I knew it wouldnt be a HUGE leap from current gen consoles.


----------



## Veho (Apr 9, 2012)

So if rumors are to be believed, the PS4 won't be much more powerful than the WiiU, because it has been hastily cobbled together from off-the-shelf parts to get an earlier release to meet the WiiU head on, and not be late to the game?


----------



## Guild McCommunist (Apr 9, 2012)

So we post a rumor that the Wii U isn't that powerful and it's an outrage.

We post a rumor that the PS4 isn't that powerful and people don't think twice about or it actually agree.

It's good to see we're consistent.


----------



## Nah3DS (Apr 9, 2012)

I bet this wont make it to front page news


----------



## lokomelo (Apr 9, 2012)

Rumour again? This topic will be exactly the same of WiiU topic, but now ninty fanboys will tell the sony fanboys crap and vice versa.


----------



## mechagouki (Apr 9, 2012)

(Rumour) 90 % of rumours are just rumour...


----------



## Depravo (Apr 9, 2012)

So many rumours. I think it's time I started one of my own.
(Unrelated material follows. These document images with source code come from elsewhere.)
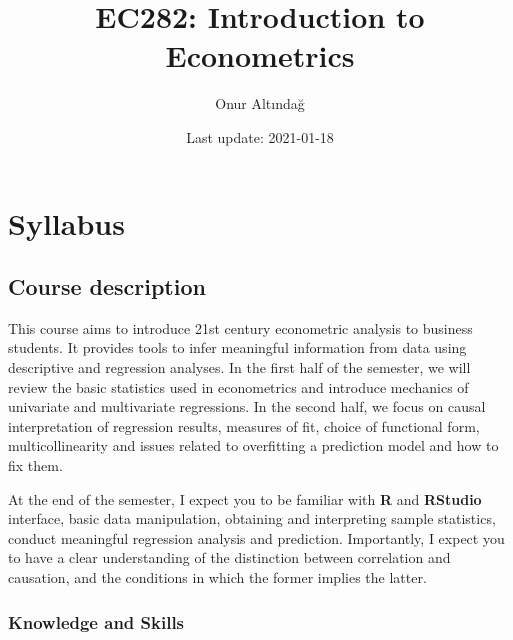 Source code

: \documentclass[
]{book}
\title{EC282: Introduction to Econometrics}
\author{Onur Altındağ}
\date{Last update: 2021-01-18}
\begin{document}
\maketitle

{
\setcounter{tocdepth}{1}
\tableofcontents
}
\hypertarget{syllabus}{%
\chapter*{Syllabus}\label{syllabus}}

\hypertarget{course-desctiption}{%
\section*{Course description}\label{course-desctiption}}

This course aims to introduce 21st century econometric analysis to business students. It provides tools to infer meaningful information from data using descriptive and regression analyses. In the first half of the semester, we will review the basic statistics used in econometrics and introduce mechanics of univariate and multivariate regressions. In the second half, we focus on causal interpretation of regression results, measures of fit, choice of functional form, multicollinearity and issues related to overfitting a prediction model and how to fix them.

At the end of the semester, I expect you to be familiar with \textbf{R} and \textbf{RStudio} interface, basic data manipulation, obtaining and interpreting sample statistics, conduct meaningful regression analysis and prediction. Importantly, I expect you to have a clear understanding of the distinction between correlation and causation, and the conditions in which the former implies the latter.

\hypertarget{knowledge}{%
\subsection*{Knowledge and Skills}\label{knowledge}}
\end{document}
> The PS4 will have a 78-core processor, weigh 12kg and be made entirely of biscuits say 'anonymous' 'industry' 'insiders'.



Source


----------



## Forstride (Apr 9, 2012)

^ I heard that the PS4 can literally cure AIDS.


----------



## Valwin (Apr 9, 2012)

Guild McCommunist said:


> So we post a rumor that the Wii U isn't that powerful and it's an outrage.
> 
> We post a rumor that the PS4 isn't that powerful and people don't think twice about or it actually agree.
> 
> It's good to see we're consistent.



none is agreen to this


----------



## Guild McCommunist (Apr 9, 2012)

Valwin said:


> i don't see anyone  saying that is true 100%   no need to get upset





saberjoy said:


> > PS4 Not Unduly Powerful Over Current Gen
> 
> 
> 
> ...



We've got one already, hook line and sinker!
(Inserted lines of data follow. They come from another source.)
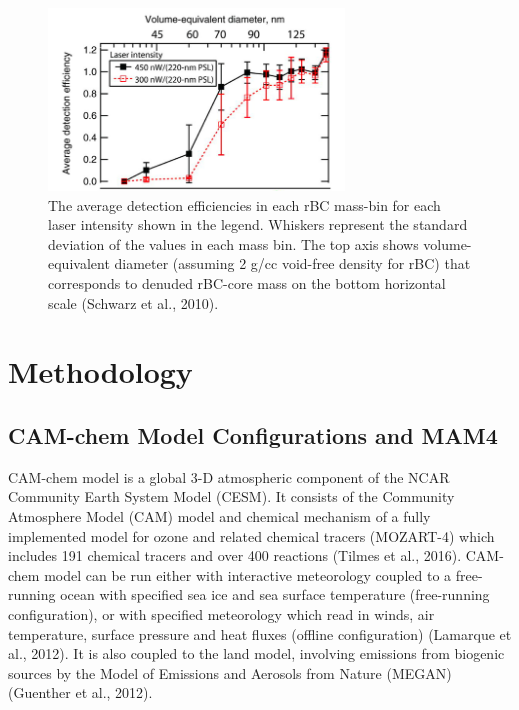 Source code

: \documentclass[12pt]{article}
\begin{document}
		 \begin{figure}[H] 
		 	\begin{center}
		 		\includegraphics[width = 0.7\textwidth]{Figure08}
		 		\caption[]{\label{fig_P8} The average detection efficiencies in each rBC mass-bin for each laser intensity shown in the legend. Whiskers represent the standard deviation of the values in each mass bin. The top axis shows volume-equivalent diameter (assuming 2 g/cc void-free density for rBC) that corresponds to denuded rBC-core mass on the bottom horizontal scale (Schwarz et al., 2010).}
		 	\end{center}
		 \end{figure}
	
	
	\newpage
	\section{Methodology}

		\subsection{CAM-chem Model Configurations and MAM4}
		
		CAM-chem model is a global 3-D atmospheric component of the NCAR Community Earth System Model (CESM). It consists of the Community Atmosphere Model (CAM) model and chemical mechanism of a fully implemented model for ozone and related chemical tracers (MOZART-4) which includes 191 chemical tracers and over 400 reactions (Tilmes et al., 2016). CAM-chem model can be run either with interactive meteorology coupled to a free-running ocean with specified sea ice and sea surface temperature (free-running configuration), or with specified meteorology which read in winds, air temperature, surface pressure and heat fluxes (offline configuration) (Lamarque et al., 2012). It is also coupled to the land model, involving emissions from biogenic sources by the Model of Emissions and Aerosols from Nature (MEGAN) (Guenther et al., 2012). 
\end{document}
Although I'm guessing it won't go much farther. Just felt like pointing out that the Wii U version of this got like almost 200 posts, and this one will probably never surmount to it.
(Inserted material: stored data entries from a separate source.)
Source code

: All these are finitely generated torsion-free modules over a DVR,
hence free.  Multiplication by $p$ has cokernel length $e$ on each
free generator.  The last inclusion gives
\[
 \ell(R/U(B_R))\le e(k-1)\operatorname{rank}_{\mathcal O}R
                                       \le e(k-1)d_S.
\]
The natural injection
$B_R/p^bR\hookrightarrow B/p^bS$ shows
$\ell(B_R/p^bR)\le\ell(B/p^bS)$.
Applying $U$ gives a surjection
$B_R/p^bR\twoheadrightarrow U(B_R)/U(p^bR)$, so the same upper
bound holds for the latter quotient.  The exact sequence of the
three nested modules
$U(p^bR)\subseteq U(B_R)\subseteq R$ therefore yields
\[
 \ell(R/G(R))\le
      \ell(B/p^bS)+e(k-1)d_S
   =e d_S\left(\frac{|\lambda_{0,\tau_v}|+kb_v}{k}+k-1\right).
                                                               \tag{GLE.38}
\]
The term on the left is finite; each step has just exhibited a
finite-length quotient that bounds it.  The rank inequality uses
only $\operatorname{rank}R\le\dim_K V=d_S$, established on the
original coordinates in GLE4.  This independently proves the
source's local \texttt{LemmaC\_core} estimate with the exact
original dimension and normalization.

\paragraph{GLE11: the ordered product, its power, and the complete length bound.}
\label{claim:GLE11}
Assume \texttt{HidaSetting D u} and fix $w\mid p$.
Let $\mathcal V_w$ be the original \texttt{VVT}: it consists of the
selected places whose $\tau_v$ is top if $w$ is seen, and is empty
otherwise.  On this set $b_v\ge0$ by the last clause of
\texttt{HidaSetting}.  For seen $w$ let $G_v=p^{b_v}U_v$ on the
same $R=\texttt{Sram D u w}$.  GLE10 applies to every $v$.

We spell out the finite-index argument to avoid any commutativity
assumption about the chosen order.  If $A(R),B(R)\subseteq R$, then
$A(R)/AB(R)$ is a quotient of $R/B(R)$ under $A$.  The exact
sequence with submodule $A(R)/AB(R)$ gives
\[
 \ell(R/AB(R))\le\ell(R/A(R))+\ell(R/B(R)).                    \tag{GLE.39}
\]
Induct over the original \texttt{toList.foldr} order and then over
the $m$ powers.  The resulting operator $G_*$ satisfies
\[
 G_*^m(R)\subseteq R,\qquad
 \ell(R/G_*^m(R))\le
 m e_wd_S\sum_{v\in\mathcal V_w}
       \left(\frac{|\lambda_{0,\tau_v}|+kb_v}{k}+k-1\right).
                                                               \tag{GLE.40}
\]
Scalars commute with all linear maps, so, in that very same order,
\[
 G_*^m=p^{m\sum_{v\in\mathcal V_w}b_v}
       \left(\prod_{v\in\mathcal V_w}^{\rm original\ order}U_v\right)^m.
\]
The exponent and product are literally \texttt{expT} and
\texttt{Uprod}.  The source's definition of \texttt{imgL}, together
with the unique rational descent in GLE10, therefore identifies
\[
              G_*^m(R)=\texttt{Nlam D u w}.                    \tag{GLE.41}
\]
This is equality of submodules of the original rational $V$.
Us Sony fanboys are very calm.


----------



## Valwin (Apr 9, 2012)

Guild McCommunist said:


> Valwin said:
> 
> 
> > i don't see anyone  saying that is true 100%   no need to get upset
> ...



Wiiu one got 200 post because you were there


----------



## Guild McCommunist (Apr 9, 2012)

Valwin said:


> Wiiu one got 200 post because you were there



Aw, it's good to know I'm popular.

So here's to 200 more posts in this thread, huzzah!

EDIT: And generally I can tell a rumor is pretty bad when the only site on my RSS that has it is Kotaku.


----------



## Bladexdsl (Apr 9, 2012)

Veho said:


> So if rumors are to be believed, the PS3 won't be much more powerful than the WiiU, because it has been hastily cobbled together from off-the-shelf parts to get an earlier release to meet the WiiU head on, and not be late to the game?


just as i've been saying all along and you mean ps4 not ps3


----------



## Hadrian (Apr 9, 2012)

I can't say that either PS4 or Wii U console being that much more powerful than current gen, games cost enough as it is to develop for.  I reckon that Sony would prefer to keep the PS3 going for a few more years before releasing a new console but it seems like they're being forced to do something new.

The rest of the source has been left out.